### DATASET ENTRIES

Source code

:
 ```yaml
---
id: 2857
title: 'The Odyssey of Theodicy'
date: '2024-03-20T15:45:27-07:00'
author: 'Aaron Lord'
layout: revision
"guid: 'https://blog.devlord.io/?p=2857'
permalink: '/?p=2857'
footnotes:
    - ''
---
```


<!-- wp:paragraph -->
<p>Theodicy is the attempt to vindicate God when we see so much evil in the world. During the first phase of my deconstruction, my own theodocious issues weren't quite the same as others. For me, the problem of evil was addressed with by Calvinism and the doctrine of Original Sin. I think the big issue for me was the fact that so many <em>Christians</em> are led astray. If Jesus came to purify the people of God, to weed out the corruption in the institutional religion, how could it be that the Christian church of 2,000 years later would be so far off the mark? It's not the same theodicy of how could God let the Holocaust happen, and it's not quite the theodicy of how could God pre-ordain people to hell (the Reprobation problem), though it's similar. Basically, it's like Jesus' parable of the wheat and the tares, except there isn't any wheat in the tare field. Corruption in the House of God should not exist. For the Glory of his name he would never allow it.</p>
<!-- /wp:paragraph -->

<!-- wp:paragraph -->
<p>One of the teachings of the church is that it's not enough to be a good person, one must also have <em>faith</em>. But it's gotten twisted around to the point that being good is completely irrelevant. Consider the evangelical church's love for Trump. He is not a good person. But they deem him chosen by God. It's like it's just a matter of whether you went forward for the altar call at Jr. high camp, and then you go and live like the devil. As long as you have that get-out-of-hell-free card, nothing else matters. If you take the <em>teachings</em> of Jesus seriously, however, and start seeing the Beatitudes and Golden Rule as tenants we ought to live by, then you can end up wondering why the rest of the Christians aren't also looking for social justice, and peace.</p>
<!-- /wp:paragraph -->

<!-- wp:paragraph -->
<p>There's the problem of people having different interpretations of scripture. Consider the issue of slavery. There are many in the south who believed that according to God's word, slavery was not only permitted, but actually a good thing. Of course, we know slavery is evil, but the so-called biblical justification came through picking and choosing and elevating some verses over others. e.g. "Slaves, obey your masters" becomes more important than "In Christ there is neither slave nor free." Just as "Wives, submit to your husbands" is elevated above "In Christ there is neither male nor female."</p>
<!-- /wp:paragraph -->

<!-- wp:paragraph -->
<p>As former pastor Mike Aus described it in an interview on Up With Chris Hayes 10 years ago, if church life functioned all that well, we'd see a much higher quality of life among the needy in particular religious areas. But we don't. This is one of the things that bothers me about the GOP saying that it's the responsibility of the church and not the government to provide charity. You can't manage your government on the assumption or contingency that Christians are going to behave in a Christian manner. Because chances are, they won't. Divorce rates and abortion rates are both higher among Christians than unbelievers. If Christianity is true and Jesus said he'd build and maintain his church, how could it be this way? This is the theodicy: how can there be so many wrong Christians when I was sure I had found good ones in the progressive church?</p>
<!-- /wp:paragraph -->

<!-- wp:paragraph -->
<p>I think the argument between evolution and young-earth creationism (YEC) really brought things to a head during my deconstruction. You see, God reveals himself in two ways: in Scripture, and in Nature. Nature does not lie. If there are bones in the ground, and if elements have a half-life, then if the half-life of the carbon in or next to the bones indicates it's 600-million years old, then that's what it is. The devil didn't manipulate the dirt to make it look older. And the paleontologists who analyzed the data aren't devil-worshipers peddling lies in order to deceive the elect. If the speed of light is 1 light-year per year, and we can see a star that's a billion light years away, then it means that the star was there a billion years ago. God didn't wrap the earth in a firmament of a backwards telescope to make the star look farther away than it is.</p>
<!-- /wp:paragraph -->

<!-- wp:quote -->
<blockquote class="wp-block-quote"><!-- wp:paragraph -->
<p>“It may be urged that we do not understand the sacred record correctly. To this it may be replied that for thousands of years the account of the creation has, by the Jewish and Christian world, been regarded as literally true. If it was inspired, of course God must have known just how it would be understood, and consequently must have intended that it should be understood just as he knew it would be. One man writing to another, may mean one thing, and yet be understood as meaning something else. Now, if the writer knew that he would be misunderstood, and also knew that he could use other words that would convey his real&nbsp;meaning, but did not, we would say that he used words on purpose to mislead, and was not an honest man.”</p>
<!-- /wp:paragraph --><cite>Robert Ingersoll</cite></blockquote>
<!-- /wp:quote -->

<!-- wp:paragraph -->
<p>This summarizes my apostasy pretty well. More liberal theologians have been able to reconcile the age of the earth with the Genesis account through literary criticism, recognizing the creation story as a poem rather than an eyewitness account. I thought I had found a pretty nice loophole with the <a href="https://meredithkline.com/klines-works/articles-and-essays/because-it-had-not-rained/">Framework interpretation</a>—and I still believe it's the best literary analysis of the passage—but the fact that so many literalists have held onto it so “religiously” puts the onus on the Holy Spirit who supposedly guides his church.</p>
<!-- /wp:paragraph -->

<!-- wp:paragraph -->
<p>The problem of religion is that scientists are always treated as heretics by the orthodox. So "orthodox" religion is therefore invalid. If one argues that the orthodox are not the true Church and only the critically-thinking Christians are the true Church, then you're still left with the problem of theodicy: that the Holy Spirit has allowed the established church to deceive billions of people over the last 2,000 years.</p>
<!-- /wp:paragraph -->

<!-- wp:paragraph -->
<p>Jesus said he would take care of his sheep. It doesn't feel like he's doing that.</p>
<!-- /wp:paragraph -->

######

**PROBLEM TO WORK ON:** Display each line of the data where "then" occurs.

**YOUR RESPONSE:**
<p>One of the teachings of the church is that it's not enough to be a good person, one must also have <em>faith</em>. But it's gotten twisted around to the point that being good is completely irrelevant. Consider the evangelical church's love for Trump. He is not a good person. But they deem him chosen by God. It's like it's just a matter of whether you went forward for the altar call at Jr. high camp, and then you go and live like the devil. As long as you have that get-out-of-hell-free card, nothing else matters. If you take the <em>teachings</em> of Jesus seriously, however, and start seeing the Beatitudes and Golden Rule as tenants we ought to live by, then you can end up wondering why the rest of the Christians aren't also looking for social justice, and peace.</p>
<p>I think the argument between evolution and young-earth creationism (YEC) really brought things to a head during my deconstruction. You see, God reveals himself in two ways: in Scripture, and in Nature. Nature does not lie. If there are bones in the ground, and if elements have a half-life, then if the half-life of the carbon in or next to the bones indicates it's 600-million years old, then that's what it is. The devil didn't manipulate the dirt to make it look older. And the paleontologists who analyzed the data aren't devil-worshipers peddling lies in order to deceive the elect. If the speed of light is 1 light-year per year, and we can see a star that's a billion light years away, then it means that the star was there a billion years ago. God didn't wrap the earth in a firmament of a backwards telescope to make the star look farther away than it is.</p>
<p>The problem of religion is that scientists are always treated as heretics by the orthodox. So "orthodox" religion is therefore invalid. If one argues that the orthodox are not the true Church and only the critically-thinking Christians are the true Church, then you're still left with the problem of theodicy: that the Holy Spirit has allowed the established church to deceive billions of people over the last 2,000 years.</p>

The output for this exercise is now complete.